I started the car and zipped out of Andre's driveway, running from Stefan more than Marsilia's wrath.

 

Andre's house burned to the ground before the fire department could get to it. The reporter interviewed the fire marshal as rain pounded down. The rain, the fire marshal said, kept the fire from spreading to the dry grass. They'd found two bodies inside the house. The owners of the house had been contacted, they were spending the summer at their cabin in Coeur d'Alene. The bodies probably belonged to vagrants who had discovered the house was empty.

I was watching the special report on the ten o'clock news when someone pounded on my door.

"If you put dents in it," I said, knowing Adam could hear me, despite the closed door, "I'll make you replace it."

I turned off the TV and opened the door.

"I have chocolate chip cookies," I told him. "Or brownies, but they're still pretty hot to eat."

He was shaking with rage, his eyes brilliant yellow wolf's eyes. His cheeks had white marks from the force he was using to clench his jaws.

I took another bite out of my cookie.

"Where have you been?" he asked in a softly menacing voice. The weight of his power enveloped me and compelled me to answer.

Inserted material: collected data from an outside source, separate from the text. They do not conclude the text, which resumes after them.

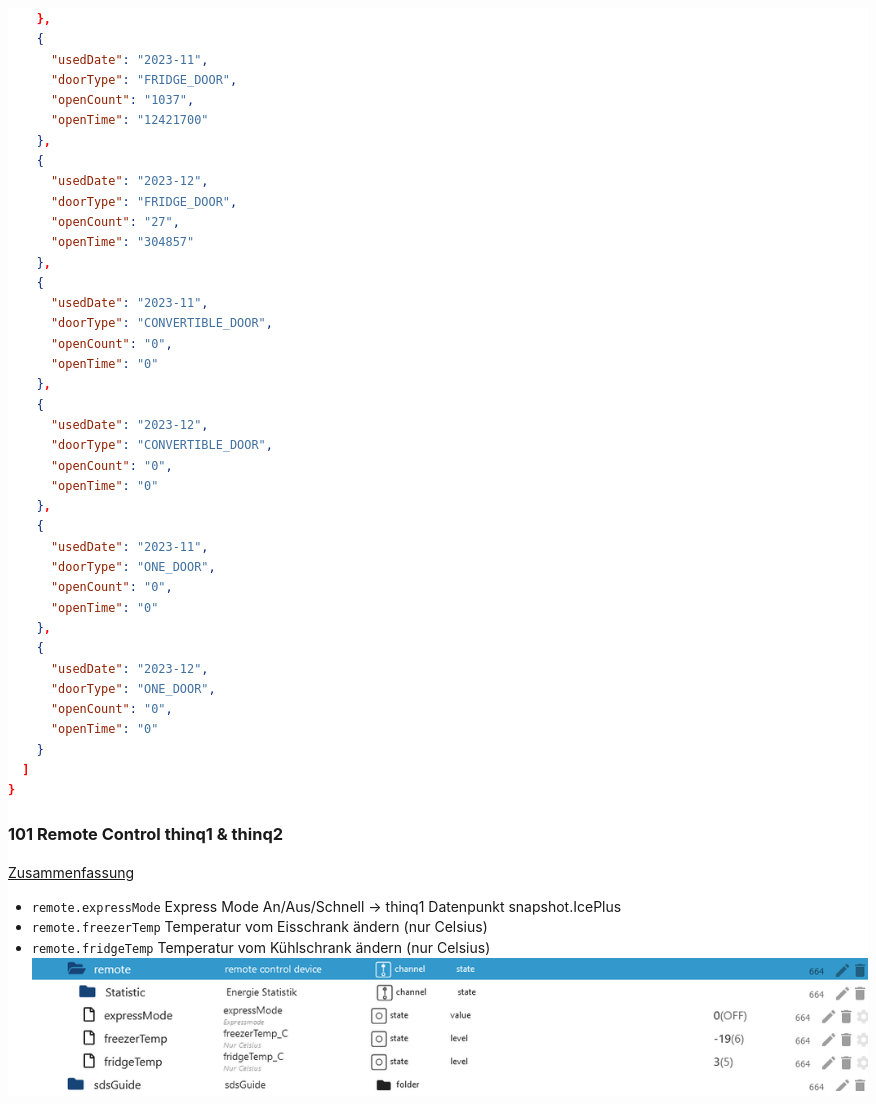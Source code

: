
 ```json
    },
    {
      "usedDate": "2023-11",
      "doorType": "FRIDGE_DOOR",
      "openCount": "1037",
      "openTime": "12421700"
    },
    {
      "usedDate": "2023-12",
      "doorType": "FRIDGE_DOOR",
      "openCount": "27",
      "openTime": "304857"
    },
    {
      "usedDate": "2023-11",
      "doorType": "CONVERTIBLE_DOOR",
      "openCount": "0",
      "openTime": "0"
    },
    {
      "usedDate": "2023-12",
      "doorType": "CONVERTIBLE_DOOR",
      "openCount": "0",
      "openTime": "0"
    },
    {
      "usedDate": "2023-11",
      "doorType": "ONE_DOOR",
      "openCount": "0",
      "openTime": "0"
    },
    {
      "usedDate": "2023-12",
      "doorType": "ONE_DOOR",
      "openCount": "0",
      "openTime": "0"
    }
  ]
}
```
### 101 Remote Control thinq1 & thinq2

[Zusammenfassung](#zusammenfassung)

-   `remote.expressMode` Express Mode An/Aus/Schnell -> thinq1 Datenpunkt snapshot.IcePlus
-   `remote.freezerTemp` Temperatur vom Eisschrank ändern (nur Celsius)
-   `remote.fridgeTemp` Temperatur vom Kühlschrank ändern (nur Celsius)
    ![101_remote_control.png](img/101_remote_control.png)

So much for his promise not to exert undue influence.

Fortunately, having been terrified and traumatized well beyond my limits, there was nothing left to answer the Alpha's demand. I finished my cookie, licked the warm chocolate off my fingers and waved him inside.

He caught my hand and pulled back my sleeve. I'd doctored myself out of Samuel's first aid kit, which was much better stocked than mine. I'd cleaned the wound Andre had left in my wrist with hydrogen peroxide—I owed Samuel a new bottle. In a fresh, clean bandage the wound didn't look as bad. It felt as though he'd all but chewed my arm off.

"Ben said you found Andre," Adam told me while he looked at my wrist. A muscle vibrated in his cheek. "He was waiting for me in human form. But you didn't tell him where you found him so we went out hunting, Ben and I—until Jesse called to tell me your car was back."

"Andre is gone," I told him. "He won't be coming back."

He held my wrist in one hand and cupped my face in the other, his thumb resting just over the pulse in my throat. "If I killed you, it would at least be quick and clean. The Mistress will take a lot more time if she gets her hands on you."

"Why would she?" I said softly. "Two of Andre's flock burned down the house while he was asleep."

"She'll never believe it," he told me.